Top of SOURCE MATERIAL
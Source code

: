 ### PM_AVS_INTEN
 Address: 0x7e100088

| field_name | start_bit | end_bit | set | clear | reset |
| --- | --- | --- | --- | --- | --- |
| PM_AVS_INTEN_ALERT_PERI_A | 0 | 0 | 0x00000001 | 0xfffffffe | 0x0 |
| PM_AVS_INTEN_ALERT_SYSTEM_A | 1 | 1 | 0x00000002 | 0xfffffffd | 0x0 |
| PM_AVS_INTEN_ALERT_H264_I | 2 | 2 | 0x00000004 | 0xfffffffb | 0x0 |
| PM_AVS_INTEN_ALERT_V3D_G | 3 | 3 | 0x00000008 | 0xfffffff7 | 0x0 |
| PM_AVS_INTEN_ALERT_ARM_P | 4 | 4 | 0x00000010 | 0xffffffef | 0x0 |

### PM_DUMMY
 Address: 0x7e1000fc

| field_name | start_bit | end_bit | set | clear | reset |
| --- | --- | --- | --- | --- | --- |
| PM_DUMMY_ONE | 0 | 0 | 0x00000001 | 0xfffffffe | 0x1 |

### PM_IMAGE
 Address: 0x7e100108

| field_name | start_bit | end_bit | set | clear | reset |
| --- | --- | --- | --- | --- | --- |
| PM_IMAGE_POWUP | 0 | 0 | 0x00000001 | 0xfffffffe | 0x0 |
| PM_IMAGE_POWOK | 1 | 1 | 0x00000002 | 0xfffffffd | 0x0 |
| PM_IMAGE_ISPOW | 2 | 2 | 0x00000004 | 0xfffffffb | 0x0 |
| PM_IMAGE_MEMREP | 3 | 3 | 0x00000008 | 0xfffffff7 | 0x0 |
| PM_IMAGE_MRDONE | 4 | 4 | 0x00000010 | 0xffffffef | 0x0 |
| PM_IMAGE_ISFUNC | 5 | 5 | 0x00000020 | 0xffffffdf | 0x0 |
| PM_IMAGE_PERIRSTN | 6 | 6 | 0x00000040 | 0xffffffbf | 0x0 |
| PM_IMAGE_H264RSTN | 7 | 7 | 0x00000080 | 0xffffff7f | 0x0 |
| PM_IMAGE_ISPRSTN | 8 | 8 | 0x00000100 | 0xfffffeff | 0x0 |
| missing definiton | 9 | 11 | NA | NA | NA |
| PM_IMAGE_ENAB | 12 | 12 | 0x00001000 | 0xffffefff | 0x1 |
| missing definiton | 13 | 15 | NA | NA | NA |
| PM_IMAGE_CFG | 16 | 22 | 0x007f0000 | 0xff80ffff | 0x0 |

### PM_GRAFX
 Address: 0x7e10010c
Bottom of SOURCE MATERIAL
## PROBLEM TO SOLVE
Please let your answer be exactly the lines from the one holding "15 | NA | NA | NA |" through the last line of the entries above, both ends included.

## REPLY
| missing definiton | 13 | 15 | NA | NA | NA |
| PM_IMAGE_CFG | 16 | 22 | 0x007f0000 | 0xff80ffff | 0x0 |

### PM_GRAFX
 Address: 0x7e10010c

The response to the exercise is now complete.